This diagram illustrates traffic distribution among VMs located in two separate instance groups. Traffic sent from the client instance to the IP address of the load balancer (10.10.10.9) is distributed among backend VMs in either instance group. Responses sent from any of the serving backend VMs are delivered directly to the client VM.

You can use Internal TCP/UDP Load Balancing with either a custom mode or auto mode VPC network. You can also create internal TCP/UDP load balancers with an existing legacy network.

An internal TCP/UDP load balancer consists of the following Google Cloud components.

Component Purpose Requirements
Internal IP address This is the address for the load balancer. The internal IP address must be in the same subnet as the internal forwarding rule. The subnet must be in the same region and VPC network as the backend service.
Internal forwarding rule An internal forwarding rule in combination with the internal IP address is the frontend of the load balancer. It defines the protocol and port(s) that the load balancer accepts, and it directs traffic to a regional internal backend service. Forwarding rules for internal TCP/UDP load balancers must do the following:
• Have a load-balancing-scheme of INTERNAL.
• Use an ip-protocol of either TCP or UDP, matching the protocol of the backend service.
• Reference a subnet in the same VPC network and region as the backend service.
Regional internal backend service The regional internal backend service defines the protocol used to communicate with the backends, and it specifies a health check. Backends can be unmanaged instance groups, managed zonal instance groups, managed regional instance groups, or zonal NEGs with GCE_VM_IP endpoints. The backend service must do the following:
• Have a load-balancing-scheme of INTERNAL.
• Use a protocol of either TCP or UDP, matching the ip-protocol of the forwarding rule.
• Have an associated health check.
• Have an associated region. The forwarding rule and all backends must be in the same region as the backend service
• Be associated with a single VPC network. When not specified, the network is inferred based on the network used by each backend VM's default network interface (nic0).

Although the backend service is not tied to a specific subnet, the forwarding rule's subnet must be in the same VPC network as the backend service.
Health check Every backend service must have an associated health check. The health check defines the parameters under which Google Cloud considers the backends that it manages to be eligible to receive traffic. Only healthy backend VMs receive traffic sent from client VMs to the IP address of the load balancer.
Even though the forwarding rule and backend service can use either TCP or UDP, Google Cloud does not have a health check for UDP traffic. For more information, see health checks and UDP traffic.

Internal IP address

Internal TCP/UDP Load Balancing uses an internal IPv4 address from the primary IP range of the subnet that you select when you create the internal forwarding rule. The IP address can't be from a secondary IP range of the subnet.

You specify the IP address for an internal TCP/UDP load balancer when you create the forwarding rule. You can choose to receive an ephemeral IP address or use a reserved IP address.

Firewall rules

Your internal TCP/UDP load balancer requires the following firewall rules:

The example in Configuring firewall rules demonstrates how to create both.

Forwarding rules

A forwarding rule specifies the protocol and ports on which the load balancer accepts traffic. Because internal TCP/UDP load balancers are not proxies, they pass traffic to backends on the same protocol and port.

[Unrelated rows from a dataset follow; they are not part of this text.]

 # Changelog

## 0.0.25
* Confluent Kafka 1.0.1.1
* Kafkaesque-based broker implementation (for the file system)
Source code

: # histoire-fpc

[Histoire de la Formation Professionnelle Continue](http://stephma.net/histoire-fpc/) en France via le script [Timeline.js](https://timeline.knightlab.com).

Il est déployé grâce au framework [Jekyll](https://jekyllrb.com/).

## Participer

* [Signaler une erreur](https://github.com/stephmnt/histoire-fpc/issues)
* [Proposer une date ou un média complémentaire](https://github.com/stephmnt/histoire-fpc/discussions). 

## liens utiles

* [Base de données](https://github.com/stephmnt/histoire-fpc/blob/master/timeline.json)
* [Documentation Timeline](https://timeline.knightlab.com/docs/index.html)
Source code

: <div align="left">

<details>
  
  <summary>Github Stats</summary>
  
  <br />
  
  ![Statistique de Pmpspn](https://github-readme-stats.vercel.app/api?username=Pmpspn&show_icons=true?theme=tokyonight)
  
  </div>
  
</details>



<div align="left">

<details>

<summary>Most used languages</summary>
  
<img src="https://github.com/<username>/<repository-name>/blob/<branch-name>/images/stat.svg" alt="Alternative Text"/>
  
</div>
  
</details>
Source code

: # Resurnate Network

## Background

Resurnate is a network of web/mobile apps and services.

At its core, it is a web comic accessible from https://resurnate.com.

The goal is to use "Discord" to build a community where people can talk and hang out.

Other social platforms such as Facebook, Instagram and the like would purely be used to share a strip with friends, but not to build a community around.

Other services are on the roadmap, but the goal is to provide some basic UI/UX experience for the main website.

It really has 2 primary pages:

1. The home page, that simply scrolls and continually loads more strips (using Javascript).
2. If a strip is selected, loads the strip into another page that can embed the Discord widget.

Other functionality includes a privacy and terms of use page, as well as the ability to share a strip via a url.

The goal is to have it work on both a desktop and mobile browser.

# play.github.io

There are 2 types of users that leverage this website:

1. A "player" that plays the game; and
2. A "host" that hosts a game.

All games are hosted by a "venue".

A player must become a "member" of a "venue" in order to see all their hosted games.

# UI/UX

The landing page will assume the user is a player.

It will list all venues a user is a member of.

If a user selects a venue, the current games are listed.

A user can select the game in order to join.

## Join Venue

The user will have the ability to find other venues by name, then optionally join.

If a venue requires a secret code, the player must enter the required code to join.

An internal TCP/UDP load balancer requires at least one internal forwarding rule. You can define multiple forwarding rules for the same load balancer.

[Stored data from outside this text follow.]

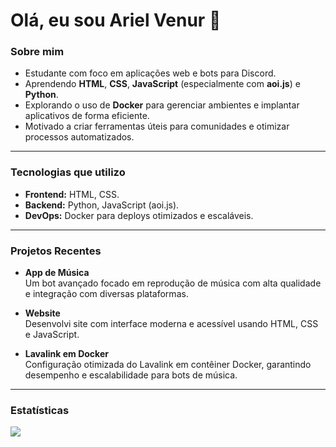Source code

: # Olá, eu sou Ariel Venur 👋

### Sobre mim
- Estudante com foco em aplicações web e bots para Discord.  
- Aprendendo **HTML**, **CSS**, **JavaScript** (especialmente com **aoi.js**) e **Python**.  
- Explorando o uso de **Docker** para gerenciar ambientes e implantar aplicativos de forma eficiente.  
- Motivado a criar ferramentas úteis para comunidades e otimizar processos automatizados.

---

### Tecnologias que utilizo
- **Frontend:** HTML, CSS.
- **Backend:** Python, JavaScript (aoi.js).
- **DevOps:** Docker para deploys otimizados e escaláveis.

---

### Projetos Recentes
- **App de Música**  
  Um bot avançado focado em reprodução de música com alta qualidade e integração com diversas plataformas.

- **Website**  
  Desenvolvi site com interface moderna e acessível usando HTML, CSS e JavaScript.

- **Lavalink em Docker**  
  Configuração otimizada do Lavalink em contêiner Docker, garantindo desempenho e escalabilidade para bots de música.

---

### Estatísticas
[![](https://visitcount.itsvg.in/api?id=SeuUsuario&label=Profile%20Views&color=4&icon=7&pretty=true)](https://visitcount.itsvg.in)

The forwarding rule must reference a specific subnet in the same VPC network and region as the load balancer's backend components. This requirement has the following implications:

  • The subnet that you specify for the forwarding rule doesn't need to be the same as any of the subnets used by backend VMs; however, the subnet must be in the same region as the forwarding rule.
  • When you create an internal forwarding rule, Google Cloud chooses an available regional internal IP address from the primary IP address range of the subnet that you select. Alternatively, you can specify an internal IP address in the subnet's primary IP range.

Forwarding rules and global access

An internal TCP/UDP load balancer's forwarding rules are regional, even when global access is enabled. After you enable global access, the regional internal forwarding rule's allowGlobalAccess flag is set to true.

Forwarding rules and port specifications

When you create an internal forwarding rule, you must choose one of the following port specifications:

  • Specify at least one and up to five ports, by number.
  • Specify ALL to forward traffic on all ports.

An internal forwarding rule that supports either all TCP ports or all UDP ports allows backend VMs to run multiple applications, each on its own port. Traffic sent to a given port is delivered to the corresponding application, and all applications use the same IP address.

When you need to forward traffic on more than five specific ports, combine firewall rules with forwarding rules. When you create the forwarding rule, specify all ports, and then create ingress allow firewall rules that only permit traffic to the desired ports. Apply the firewall rules to the backend VMs.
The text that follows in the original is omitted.